They are, as Lyn Gardner put it, a blunt tool but they are a bloody persuasive blunt tool and lemme tell you why I don’t think they deserve the ‘bane of my life’ status so often attributed them by theatre critics.
When I invite my friends to the theatre, I have to convince them to come with me – and not just because my company is sub par but – for two main reasons 1) a lot of my friends aren’t ‘theatre people’ (crude term, hate using it) and they don’t feel welcome at the theatre 2) they’re not convinced the theatre is the best use of their time i.e they haven’t been persuaded enough by what theatres put out there, nor do they have any nostalgia about theatre. As with me, it was completely absent from their childhoods.
Tell them I’ve got a spare film ticket on the other hand, and I can’t give it away fast enough. And, key to this, it rarely matters what film it is I’m reviewing, who’s in it or even what era it’s from. Genre matters, sure. But beyond that they’re willing to experiment, to see new things by artists they haven’t heard of. Their relationship with theatre is so different.
For these friends, star-ratings are an important stepping stone towards where you might want them to be. These are the people who don’t necessarily care enough about theatre (yet) to have a whole conversation with me about a show they haven’t seen but who care enough to ask me what I thought of a play. They get in reply (because remember, I know this won’t be a long conversation): It was ok/ It was really good/ It was brilliant/ and the killer “you should see it” ← and those right there are my star-ratings. They are reductive, they say very little about the play but they are real, they happen in conversations and their value shouldn’t be ignored.
They are the persuasive blunt tool that gets people talking and more importantly, really thinking about going to the theatre. And don’t underestimate those people, that almost audience, because if you get them in and you impress them, you make them feel welcome, they’ll come back with friends, guests and family.
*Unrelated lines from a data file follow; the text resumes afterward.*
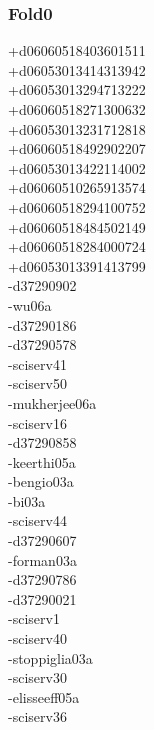 \begin{multicols}{4}
\subsubsection*{Fold0}
+d06060518403601511\\
+d06053013414313942\\
+d06053013294713222\\
+d06060518271300632\\
+d06053013231712818\\
+d06060518492902207\\
+d06053013422114002\\
+d06060510265913574\\
+d06060518294100752\\
+d06060518484502149\\
+d06060518284000724\\
+d06053013391413799\\
-d37290902\\
-wu06a\\
-d37290186\\
-d37290578\\
-sciserv41\\
-sciserv50\\
-mukherjee06a\\
-sciserv16\\
-d37290858\\
-keerthi05a\\
-bengio03a\\
-bi03a\\
-sciserv44\\
-d37290607\\
-forman03a\\
-d37290786\\
-d37290021\\
-sciserv1\\
-sciserv40\\
-stoppiglia03a\\
-sciserv30\\
-elisseeff05a\\
-sciserv36\\

\end{multicols}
They’ll put money up for tickets and give your editor a reason to publish your fantastic critique and they’ll look it up, they’ll chew over your ideas but you have to actually give a damn about them first.
And just as my friends come back to me after they’ve seen a show I once mentioned to them, to have a longer conversation now that they too have an opinion on it; this emerging audience might well come back to your critique after they’ve seen the show to think about your opinions and maybe, hopefully, offer some of their own.